External validation or a bigger modelling sample?

I am an oncologist trying to build a robust clinical prediction model to predict outcomes in operated oral cancer.
Based on a review of the literature

  • I have 10 candidate predictor parameters of which 3 are continuous variables.
  • Other published models have a published c-index of between 0.67 to 0.78. Relatively few have published their LR.
  • Based on the 2019 recommendations and using the pmsampsize package I need between 642 to 800 cases and approximately 160-200 events.

I have 920 cases from my institution, but I am concerned about external validation. Fortunately, many colleagues are happy to join and contribute their data. I am expecting another 600-900 cases with follow-up from them over the next year.
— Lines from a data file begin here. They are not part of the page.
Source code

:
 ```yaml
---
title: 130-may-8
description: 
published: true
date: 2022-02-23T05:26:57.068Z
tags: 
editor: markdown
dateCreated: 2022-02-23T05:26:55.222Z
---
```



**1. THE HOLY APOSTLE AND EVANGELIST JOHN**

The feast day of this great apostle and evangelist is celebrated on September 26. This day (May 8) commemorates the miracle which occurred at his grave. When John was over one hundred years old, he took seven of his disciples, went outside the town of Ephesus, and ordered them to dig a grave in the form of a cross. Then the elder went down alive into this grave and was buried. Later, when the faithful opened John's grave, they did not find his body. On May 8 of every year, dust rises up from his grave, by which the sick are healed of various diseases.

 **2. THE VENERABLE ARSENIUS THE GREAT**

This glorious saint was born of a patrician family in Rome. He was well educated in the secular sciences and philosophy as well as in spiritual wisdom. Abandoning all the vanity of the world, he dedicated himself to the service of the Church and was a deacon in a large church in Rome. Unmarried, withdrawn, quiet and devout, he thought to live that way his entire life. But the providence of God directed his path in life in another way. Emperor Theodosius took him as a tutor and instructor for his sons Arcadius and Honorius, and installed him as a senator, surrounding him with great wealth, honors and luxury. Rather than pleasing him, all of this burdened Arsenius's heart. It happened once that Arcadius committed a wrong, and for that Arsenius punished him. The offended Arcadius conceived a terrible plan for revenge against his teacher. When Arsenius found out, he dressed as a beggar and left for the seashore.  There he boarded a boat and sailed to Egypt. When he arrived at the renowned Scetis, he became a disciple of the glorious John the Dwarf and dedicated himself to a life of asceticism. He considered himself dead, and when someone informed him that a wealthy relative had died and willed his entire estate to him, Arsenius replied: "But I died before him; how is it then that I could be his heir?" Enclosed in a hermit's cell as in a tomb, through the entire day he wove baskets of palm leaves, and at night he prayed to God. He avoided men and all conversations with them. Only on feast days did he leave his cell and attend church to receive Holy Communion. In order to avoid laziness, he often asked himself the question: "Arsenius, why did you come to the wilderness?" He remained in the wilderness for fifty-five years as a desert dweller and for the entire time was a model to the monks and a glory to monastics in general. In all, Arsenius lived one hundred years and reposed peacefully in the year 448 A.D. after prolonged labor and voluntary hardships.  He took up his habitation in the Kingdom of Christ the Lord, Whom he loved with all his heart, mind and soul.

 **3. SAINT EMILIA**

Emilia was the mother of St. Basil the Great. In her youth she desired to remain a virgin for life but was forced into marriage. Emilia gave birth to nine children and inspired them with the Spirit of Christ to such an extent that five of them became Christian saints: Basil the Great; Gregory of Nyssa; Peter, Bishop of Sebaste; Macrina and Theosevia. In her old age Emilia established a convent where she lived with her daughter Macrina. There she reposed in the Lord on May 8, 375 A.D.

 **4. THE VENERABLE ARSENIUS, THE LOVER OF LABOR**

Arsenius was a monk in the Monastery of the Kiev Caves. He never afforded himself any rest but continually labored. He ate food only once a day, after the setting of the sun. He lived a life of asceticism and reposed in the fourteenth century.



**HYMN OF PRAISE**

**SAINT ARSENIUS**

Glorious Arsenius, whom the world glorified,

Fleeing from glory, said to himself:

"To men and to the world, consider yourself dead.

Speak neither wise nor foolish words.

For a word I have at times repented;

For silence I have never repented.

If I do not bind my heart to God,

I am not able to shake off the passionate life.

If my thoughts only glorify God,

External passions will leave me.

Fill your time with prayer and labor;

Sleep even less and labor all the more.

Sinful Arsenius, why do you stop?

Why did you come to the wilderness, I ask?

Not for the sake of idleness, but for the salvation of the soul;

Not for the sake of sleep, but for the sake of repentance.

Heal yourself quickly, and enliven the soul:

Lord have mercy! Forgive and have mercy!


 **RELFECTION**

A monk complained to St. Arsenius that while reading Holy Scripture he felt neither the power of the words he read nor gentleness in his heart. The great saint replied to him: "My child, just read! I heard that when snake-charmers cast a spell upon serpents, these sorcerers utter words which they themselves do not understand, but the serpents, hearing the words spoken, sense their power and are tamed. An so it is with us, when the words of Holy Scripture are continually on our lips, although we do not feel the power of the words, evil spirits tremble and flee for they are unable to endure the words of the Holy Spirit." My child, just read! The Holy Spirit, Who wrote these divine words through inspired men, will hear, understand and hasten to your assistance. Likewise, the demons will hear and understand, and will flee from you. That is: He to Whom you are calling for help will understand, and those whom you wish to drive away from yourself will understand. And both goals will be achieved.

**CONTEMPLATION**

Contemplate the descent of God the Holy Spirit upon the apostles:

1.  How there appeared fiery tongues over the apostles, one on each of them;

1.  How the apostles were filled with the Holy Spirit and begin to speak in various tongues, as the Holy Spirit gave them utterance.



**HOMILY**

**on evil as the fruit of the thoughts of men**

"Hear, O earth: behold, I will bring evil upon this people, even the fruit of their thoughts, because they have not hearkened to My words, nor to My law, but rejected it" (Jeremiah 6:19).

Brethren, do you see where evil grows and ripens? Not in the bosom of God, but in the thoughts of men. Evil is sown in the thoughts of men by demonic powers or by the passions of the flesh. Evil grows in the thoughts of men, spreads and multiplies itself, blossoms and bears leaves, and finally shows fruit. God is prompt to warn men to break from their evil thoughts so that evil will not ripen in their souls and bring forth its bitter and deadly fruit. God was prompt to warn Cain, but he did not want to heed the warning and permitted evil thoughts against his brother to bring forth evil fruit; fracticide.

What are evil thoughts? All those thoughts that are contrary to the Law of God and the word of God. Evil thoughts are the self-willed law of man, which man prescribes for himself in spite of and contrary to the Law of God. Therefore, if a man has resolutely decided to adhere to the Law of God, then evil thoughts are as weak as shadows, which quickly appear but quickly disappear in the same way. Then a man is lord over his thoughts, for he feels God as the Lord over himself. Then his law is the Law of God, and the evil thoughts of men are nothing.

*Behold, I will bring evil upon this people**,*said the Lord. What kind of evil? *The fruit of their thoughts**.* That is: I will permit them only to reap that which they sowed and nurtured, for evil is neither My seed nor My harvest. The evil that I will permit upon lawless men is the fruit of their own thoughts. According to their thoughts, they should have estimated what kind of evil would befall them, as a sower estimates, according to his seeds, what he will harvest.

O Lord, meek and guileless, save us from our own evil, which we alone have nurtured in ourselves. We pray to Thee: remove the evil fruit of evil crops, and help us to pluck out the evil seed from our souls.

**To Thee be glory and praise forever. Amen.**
My question is that should I:

  1. Develop my own model and validate on the external dataset?
  2. Combine the entire dataset for modelling and then use bootstrapping for validation to get optimism correction for the model evaluation criteria?
  3. Or use a combination of both in some established way (that I am ignorant about)?

As you can understand, I have no formal statistical background but I know that we must first ask the statisticians before embarking on this perilous journey. Will be grateful to receive any critical feedback.

Good question
First, I recommend the paper by Steyerberg and Harrell https://www.jclinepi.com/article/S0895-4356(15)00175-4/fulltext It gives the answer - both internal validation and external.

The number of events is key. If some of your candidate predictors are ordinal, or you need to use splines for your continuous variables then you will have a lot of degrees of freedom (more than 10) which will require more events. So, be careful here.

Checking both predictive performance and calibration in an external validation data set is key. I’ve seen where the gross discrimination metrics look good, but calibration is poor - meaning re-calibration likely necessary (one can also, then, make a model using all the data). In terms of diagnostic utility, check performance within a context of who you expect clinician’s to use it. (eg are they using it to decide on who to treat/not treat and what sort of “risks” or a poor outcome are the prepared to have cf the “risks” of the operation &/or not treating).

Hope this helps and all the best with the work.


Many thanks. This is a very useful article. I could try to use the internal external cross validation in the model development phase.
A further clarification:

  • A practical problem might be that some centers being big and others small, different runs of the cross validation might have different sample sizes and therefore the results may be confusing.
  • What is essentially the benefit of taking this approach instead of taking all the cases in model development and using the center (or its treatment pattern) as a covariate? To make myself clearer: Let’s say that out of 4 centers, 1 uses modern RT techniques for all patients and has a surgical nodal yield average of 40 per case, and another center mainly used simpler radiation techniques and has an acceptable but lower lymph node yield of 25 per case on average. I do expect these differences to lead to a small impact on survival. If I do center by center cross validation I will get more variability in my metrics, but if I can just combine the cases and use these factors as covariates with a larger sample size and just do bootstrapping, how much do I lose out? Especially so since my final model after internal external cross validation will include data from all centers anyway.

Interesting discussion, thanks for posting.

Your last two points remind me of two development+validation papers:

  1. ISARIC 4C Deterioration model (in-hospital deterioration COVID-19 patients): they used random-effects meta-analysis for internal-external validation. This is nice because you can have an idea of the range of discrimination/calibration/net benefit metrics for a new, randomly sampled center.

  2. ADNEX model (risk of ovarian cancer before surgery): they used the center as a random effect, so they could account for center-specific survival and predict for new centers using partial pooling. They performed temporal validation and, because the model was calibrated, they updated it using all available data.

Hope those are helpful.


Thank you. This is very useful.

1 Like

Remember that external validation that is not based on a huge sample can be misleading. That’s why resampling is usually a better approach (100 repeats of 10-fold cross-validation or 400 bootstrap resamples).

Sharing a link with relevant papers on that in case it is helpful (Sample size for external validation of a prognostic model section):

1 Like

Thanks Prof. Therefore if I don’t have a big enough sample size from an external institute as suggested by the validation sample size paper by Riley et al, I should include all patients and do a 400 bootstrap resample?

Thanks @giuliano-cruz. This is a goldmine.

1 Like

Yes I would do stroing internal validation, making sure to repeat all supervised learning steps afresh, hundreds of times, which also fully exposes instability in any variable selection used (variable selection is not advised at any rate). Its goal is to estimate likely future model performance from the same stream of patients. And if you include patients from different geographical areas or health systems in the model development and validation yoou can model geographical effects. Same for secular trends, by splining absolute calendar time.